What needs to be done >> Copy nothing from the entries below except the lines from the one containing "the scripts indecently." through the one containing "- output: the", and copy those exactly.

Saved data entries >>
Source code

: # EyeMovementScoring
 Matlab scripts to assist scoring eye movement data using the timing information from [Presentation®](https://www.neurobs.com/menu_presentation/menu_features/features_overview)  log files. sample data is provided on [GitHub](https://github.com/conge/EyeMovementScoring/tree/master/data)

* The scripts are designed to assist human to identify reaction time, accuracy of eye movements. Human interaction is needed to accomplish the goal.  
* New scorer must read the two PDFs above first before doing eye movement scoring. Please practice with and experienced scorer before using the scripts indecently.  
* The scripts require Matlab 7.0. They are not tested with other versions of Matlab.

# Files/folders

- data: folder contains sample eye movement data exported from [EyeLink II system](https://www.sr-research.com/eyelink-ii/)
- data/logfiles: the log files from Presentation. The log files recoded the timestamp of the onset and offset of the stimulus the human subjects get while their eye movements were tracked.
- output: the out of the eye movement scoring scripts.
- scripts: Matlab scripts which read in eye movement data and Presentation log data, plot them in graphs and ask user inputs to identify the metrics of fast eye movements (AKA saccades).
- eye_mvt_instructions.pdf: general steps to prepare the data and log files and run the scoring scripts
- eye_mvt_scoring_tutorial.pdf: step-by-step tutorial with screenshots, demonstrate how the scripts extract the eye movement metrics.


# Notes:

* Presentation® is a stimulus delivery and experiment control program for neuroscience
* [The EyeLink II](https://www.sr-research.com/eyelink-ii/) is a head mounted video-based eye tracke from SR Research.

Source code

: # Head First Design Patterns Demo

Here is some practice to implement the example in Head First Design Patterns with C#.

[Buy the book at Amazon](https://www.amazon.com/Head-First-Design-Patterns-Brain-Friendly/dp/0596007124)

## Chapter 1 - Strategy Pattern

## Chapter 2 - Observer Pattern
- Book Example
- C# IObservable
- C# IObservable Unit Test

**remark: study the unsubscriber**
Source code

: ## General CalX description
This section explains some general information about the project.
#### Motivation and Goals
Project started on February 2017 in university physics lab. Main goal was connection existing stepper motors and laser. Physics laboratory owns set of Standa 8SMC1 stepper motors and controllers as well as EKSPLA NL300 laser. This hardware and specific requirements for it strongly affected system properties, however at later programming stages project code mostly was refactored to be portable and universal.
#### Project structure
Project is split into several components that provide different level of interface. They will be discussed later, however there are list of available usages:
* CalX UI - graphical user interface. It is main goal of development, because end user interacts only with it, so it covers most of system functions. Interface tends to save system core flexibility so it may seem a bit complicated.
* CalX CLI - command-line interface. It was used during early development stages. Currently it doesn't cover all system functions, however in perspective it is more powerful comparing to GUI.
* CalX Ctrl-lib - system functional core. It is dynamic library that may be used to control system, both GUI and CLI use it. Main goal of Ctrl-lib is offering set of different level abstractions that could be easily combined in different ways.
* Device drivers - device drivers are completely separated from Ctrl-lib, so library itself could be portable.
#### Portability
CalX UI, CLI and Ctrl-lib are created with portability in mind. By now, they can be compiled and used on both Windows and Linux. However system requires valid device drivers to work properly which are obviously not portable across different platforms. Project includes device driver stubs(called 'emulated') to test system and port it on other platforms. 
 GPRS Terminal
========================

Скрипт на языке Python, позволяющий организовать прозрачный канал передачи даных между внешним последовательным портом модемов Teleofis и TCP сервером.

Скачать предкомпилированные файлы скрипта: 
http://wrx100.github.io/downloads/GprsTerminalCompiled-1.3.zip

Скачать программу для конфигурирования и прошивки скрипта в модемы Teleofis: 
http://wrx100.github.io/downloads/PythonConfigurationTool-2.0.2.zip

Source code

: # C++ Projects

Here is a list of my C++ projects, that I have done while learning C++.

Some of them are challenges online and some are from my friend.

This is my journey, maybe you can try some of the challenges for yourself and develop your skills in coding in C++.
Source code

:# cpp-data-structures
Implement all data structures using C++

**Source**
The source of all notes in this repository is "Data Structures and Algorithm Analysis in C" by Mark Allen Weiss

Response to this task >>
* New scorer must read the two PDFs above first before doing eye movement scoring. Please practice with and experienced scorer before using the scripts indecently.  
* The scripts require Matlab 7.0. They are not tested with other versions of Matlab.

# Files/folders

- data: folder contains sample eye movement data exported from [EyeLink II system](https://www.sr-research.com/eyelink-ii/)
- data/logfiles: the log files from Presentation. The log files recoded the timestamp of the onset and offset of the stimulus the human subjects get while their eye movements were tracked.
- output: the out of the eye movement scoring scripts.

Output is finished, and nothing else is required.